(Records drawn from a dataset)
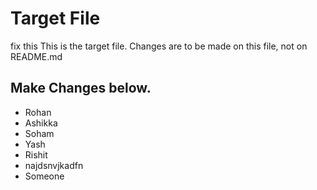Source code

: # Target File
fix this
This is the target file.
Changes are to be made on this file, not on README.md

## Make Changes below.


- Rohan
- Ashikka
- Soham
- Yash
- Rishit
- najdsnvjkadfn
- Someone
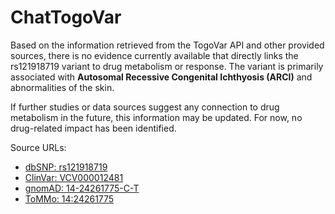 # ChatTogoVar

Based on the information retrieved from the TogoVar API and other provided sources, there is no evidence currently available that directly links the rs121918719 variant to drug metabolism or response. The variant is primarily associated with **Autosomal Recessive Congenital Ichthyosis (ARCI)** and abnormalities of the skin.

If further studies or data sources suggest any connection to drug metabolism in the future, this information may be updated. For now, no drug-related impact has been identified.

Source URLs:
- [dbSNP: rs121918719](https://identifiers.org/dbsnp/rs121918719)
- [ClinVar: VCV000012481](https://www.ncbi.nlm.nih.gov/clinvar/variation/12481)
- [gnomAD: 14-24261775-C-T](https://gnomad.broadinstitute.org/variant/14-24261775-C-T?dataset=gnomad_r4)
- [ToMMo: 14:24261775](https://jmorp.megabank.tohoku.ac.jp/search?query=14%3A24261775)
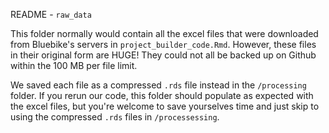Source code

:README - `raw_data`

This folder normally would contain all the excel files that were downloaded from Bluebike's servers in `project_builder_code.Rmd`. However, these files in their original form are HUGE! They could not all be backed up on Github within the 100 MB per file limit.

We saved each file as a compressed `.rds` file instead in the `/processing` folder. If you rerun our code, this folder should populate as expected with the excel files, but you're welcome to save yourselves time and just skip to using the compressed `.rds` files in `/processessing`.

> **DIRECTIONS FOR THIS TASK**:
Could you retype every record above exactly, leaving the pictures out?

> **EXERCISE RESULT**:
Source code

: # Target File
fix this
This is the target file.
Changes are to be made on this file, not on README.md

## Make Changes below.


- Rohan
- Ashikka
- Soham
- Yash
- Rishit
- najdsnvjkadfn
- Someone
 # ChatTogoVar

Based on the information retrieved from the TogoVar API and other provided sources, there is no evidence currently available that directly links the rs121918719 variant to drug metabolism or response. The variant is primarily associated with **Autosomal Recessive Congenital Ichthyosis (ARCI)** and abnormalities of the skin.

If further studies or data sources suggest any connection to drug metabolism in the future, this information may be updated. For now, no drug-related impact has been identified.

Source URLs:
- [dbSNP: rs121918719](https://identifiers.org/dbsnp/rs121918719)
- [ClinVar: VCV000012481](https://www.ncbi.nlm.nih.gov/clinvar/variation/12481)
- [gnomAD: 14-24261775-C-T](https://gnomad.broadinstitute.org/variant/14-24261775-C-T?dataset=gnomad_r4)
- [ToMMo: 14:24261775](https://jmorp.megabank.tohoku.ac.jp/search?query=14%3A24261775)
Source code

:README - `raw_data`

This folder normally would contain all the excel files that were downloaded from Bluebike's servers in `project_builder_code.Rmd`. However, these files in their original form are HUGE! They could not all be backed up on Github within the 100 MB per file limit.

We saved each file as a compressed `.rds` file instead in the `/processing` folder. If you rerun our code, this folder should populate as expected with the excel files, but you're welcome to save yourselves time and just skip to using the compressed `.rds` files in `/processessing`.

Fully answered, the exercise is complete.